What to work on: Please return every line of the records below that holds the word "into".

Records shown:

▬▬▬▬▬▬▬▬▬▬

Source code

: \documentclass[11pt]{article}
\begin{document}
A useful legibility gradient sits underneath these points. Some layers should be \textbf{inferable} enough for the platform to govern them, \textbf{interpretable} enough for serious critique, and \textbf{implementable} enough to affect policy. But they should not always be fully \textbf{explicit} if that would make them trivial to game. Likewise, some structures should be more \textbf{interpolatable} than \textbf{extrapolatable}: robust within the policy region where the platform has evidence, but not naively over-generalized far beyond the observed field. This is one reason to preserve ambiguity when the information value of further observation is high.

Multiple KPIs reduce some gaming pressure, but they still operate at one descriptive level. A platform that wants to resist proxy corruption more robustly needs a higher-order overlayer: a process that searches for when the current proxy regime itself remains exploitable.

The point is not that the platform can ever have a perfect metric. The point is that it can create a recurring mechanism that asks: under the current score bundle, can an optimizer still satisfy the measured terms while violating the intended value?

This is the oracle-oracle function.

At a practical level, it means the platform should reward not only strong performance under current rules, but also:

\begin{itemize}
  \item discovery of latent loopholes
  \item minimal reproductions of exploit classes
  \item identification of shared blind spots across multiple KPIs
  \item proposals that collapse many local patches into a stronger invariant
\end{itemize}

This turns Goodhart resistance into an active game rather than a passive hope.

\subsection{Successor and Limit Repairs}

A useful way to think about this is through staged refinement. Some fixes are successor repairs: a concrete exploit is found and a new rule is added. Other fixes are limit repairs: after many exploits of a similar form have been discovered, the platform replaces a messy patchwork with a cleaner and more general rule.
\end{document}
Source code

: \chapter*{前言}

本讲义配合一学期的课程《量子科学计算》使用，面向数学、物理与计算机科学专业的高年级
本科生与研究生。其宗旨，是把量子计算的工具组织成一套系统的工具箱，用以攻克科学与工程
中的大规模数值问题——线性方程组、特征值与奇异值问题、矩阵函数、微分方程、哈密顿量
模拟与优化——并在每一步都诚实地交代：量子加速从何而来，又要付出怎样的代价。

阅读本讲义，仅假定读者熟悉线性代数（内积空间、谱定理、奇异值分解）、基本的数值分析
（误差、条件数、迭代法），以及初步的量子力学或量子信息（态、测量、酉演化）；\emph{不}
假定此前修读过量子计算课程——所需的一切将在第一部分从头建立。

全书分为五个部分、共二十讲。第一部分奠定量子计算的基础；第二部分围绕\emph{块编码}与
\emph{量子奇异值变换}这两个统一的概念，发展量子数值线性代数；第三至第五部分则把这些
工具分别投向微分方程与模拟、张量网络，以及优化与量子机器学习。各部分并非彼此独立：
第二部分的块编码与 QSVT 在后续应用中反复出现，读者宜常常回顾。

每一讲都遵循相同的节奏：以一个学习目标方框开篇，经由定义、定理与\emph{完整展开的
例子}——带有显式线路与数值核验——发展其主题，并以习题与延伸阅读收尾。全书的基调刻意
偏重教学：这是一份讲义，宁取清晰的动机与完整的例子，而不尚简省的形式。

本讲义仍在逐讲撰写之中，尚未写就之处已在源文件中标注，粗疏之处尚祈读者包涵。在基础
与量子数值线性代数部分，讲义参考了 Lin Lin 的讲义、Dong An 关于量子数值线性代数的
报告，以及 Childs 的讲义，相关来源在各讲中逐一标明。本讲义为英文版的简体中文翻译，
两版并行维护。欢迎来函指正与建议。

▬▬▬▬▬▬▬▬▬▬

Answer to this task:
  \item proposals that collapse many local patches into a stronger invariant
This turns Goodhart resistance into an active game rather than a passive hope.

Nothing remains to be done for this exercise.